[Start of section]

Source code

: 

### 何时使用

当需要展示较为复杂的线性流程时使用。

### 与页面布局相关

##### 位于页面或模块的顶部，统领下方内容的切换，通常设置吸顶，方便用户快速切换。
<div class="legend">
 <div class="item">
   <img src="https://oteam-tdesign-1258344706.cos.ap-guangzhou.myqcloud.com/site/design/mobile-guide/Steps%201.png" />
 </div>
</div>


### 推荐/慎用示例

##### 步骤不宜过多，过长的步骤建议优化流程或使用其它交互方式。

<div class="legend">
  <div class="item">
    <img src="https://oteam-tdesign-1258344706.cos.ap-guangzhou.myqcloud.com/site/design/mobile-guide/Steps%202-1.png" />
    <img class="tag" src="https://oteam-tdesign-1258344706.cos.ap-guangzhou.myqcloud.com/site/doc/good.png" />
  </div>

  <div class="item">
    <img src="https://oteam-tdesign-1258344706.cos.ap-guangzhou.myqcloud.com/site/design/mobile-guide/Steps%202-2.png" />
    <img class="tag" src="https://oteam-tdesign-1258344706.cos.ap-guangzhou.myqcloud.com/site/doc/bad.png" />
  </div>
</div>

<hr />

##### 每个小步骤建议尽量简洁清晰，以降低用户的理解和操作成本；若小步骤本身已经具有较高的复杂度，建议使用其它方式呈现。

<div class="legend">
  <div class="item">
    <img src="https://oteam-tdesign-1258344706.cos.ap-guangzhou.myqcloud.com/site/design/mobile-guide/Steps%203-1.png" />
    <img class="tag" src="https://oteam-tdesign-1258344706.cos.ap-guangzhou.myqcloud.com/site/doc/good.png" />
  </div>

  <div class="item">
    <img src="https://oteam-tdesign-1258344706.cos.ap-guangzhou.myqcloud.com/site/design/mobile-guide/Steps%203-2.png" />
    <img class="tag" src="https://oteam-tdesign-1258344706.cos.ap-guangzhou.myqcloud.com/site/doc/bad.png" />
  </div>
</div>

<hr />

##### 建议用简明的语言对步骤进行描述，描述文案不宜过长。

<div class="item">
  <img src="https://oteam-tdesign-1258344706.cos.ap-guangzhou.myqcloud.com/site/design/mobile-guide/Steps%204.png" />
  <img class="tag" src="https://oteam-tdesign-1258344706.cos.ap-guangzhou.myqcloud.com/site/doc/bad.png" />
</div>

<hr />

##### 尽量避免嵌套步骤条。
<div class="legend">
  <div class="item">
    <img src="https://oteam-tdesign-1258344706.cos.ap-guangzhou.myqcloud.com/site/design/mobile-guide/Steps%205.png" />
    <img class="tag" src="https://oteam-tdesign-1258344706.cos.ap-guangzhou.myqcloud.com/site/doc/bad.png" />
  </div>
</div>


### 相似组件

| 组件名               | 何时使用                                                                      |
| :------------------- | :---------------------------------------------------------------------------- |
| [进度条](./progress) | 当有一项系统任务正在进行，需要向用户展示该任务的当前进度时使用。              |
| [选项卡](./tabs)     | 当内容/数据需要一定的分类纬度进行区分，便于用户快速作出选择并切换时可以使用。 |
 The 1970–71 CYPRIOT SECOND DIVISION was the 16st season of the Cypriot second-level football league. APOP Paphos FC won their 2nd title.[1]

[End of section]

# Task instructions
Would you output the entire listing exactly as written?

# Solution for this task
Source code

: 

### 何时使用

当需要展示较为复杂的线性流程时使用。

### 与页面布局相关

##### 位于页面或模块的顶部，统领下方内容的切换，通常设置吸顶，方便用户快速切换。
<div class="legend">
 <div class="item">
   <img src="https://oteam-tdesign-1258344706.cos.ap-guangzhou.myqcloud.com/site/design/mobile-guide/Steps%201.png" />
 </div>
</div>


### 推荐/慎用示例

##### 步骤不宜过多，过长的步骤建议优化流程或使用其它交互方式。

<div class="legend">
  <div class="item">
    <img src="https://oteam-tdesign-1258344706.cos.ap-guangzhou.myqcloud.com/site/design/mobile-guide/Steps%202-1.png" />
    <img class="tag" src="https://oteam-tdesign-1258344706.cos.ap-guangzhou.myqcloud.com/site/doc/good.png" />
  </div>

  <div class="item">
    <img src="https://oteam-tdesign-1258344706.cos.ap-guangzhou.myqcloud.com/site/design/mobile-guide/Steps%202-2.png" />
    <img class="tag" src="https://oteam-tdesign-1258344706.cos.ap-guangzhou.myqcloud.com/site/doc/bad.png" />
  </div>
</div>

<hr />

##### 每个小步骤建议尽量简洁清晰，以降低用户的理解和操作成本；若小步骤本身已经具有较高的复杂度，建议使用其它方式呈现。

<div class="legend">
  <div class="item">
    <img src="https://oteam-tdesign-1258344706.cos.ap-guangzhou.myqcloud.com/site/design/mobile-guide/Steps%203-1.png" />
    <img class="tag" src="https://oteam-tdesign-1258344706.cos.ap-guangzhou.myqcloud.com/site/doc/good.png" />
  </div>

  <div class="item">
    <img src="https://oteam-tdesign-1258344706.cos.ap-guangzhou.myqcloud.com/site/design/mobile-guide/Steps%203-2.png" />
    <img class="tag" src="https://oteam-tdesign-1258344706.cos.ap-guangzhou.myqcloud.com/site/doc/bad.png" />
  </div>
</div>

<hr />

##### 建议用简明的语言对步骤进行描述，描述文案不宜过长。

<div class="item">
  <img src="https://oteam-tdesign-1258344706.cos.ap-guangzhou.myqcloud.com/site/design/mobile-guide/Steps%204.png" />
  <img class="tag" src="https://oteam-tdesign-1258344706.cos.ap-guangzhou.myqcloud.com/site/doc/bad.png" />
</div>

<hr />

##### 尽量避免嵌套步骤条。
<div class="legend">
  <div class="item">
    <img src="https://oteam-tdesign-1258344706.cos.ap-guangzhou.myqcloud.com/site/design/mobile-guide/Steps%205.png" />
    <img class="tag" src="https://oteam-tdesign-1258344706.cos.ap-guangzhou.myqcloud.com/site/doc/bad.png" />
  </div>
</div>


### 相似组件

| 组件名               | 何时使用                                                                      |
| :------------------- | :---------------------------------------------------------------------------- |
| [进度条](./progress) | 当有一项系统任务正在进行，需要向用户展示该任务的当前进度时使用。              |
| [选项卡](./tabs)     | 当内容/数据需要一定的分类纬度进行区分，便于用户快速作出选择并切换时可以使用。 |
 The 1970–71 CYPRIOT SECOND DIVISION was the 16st season of the Cypriot second-level football league. APOP Paphos FC won their 2nd title.[1]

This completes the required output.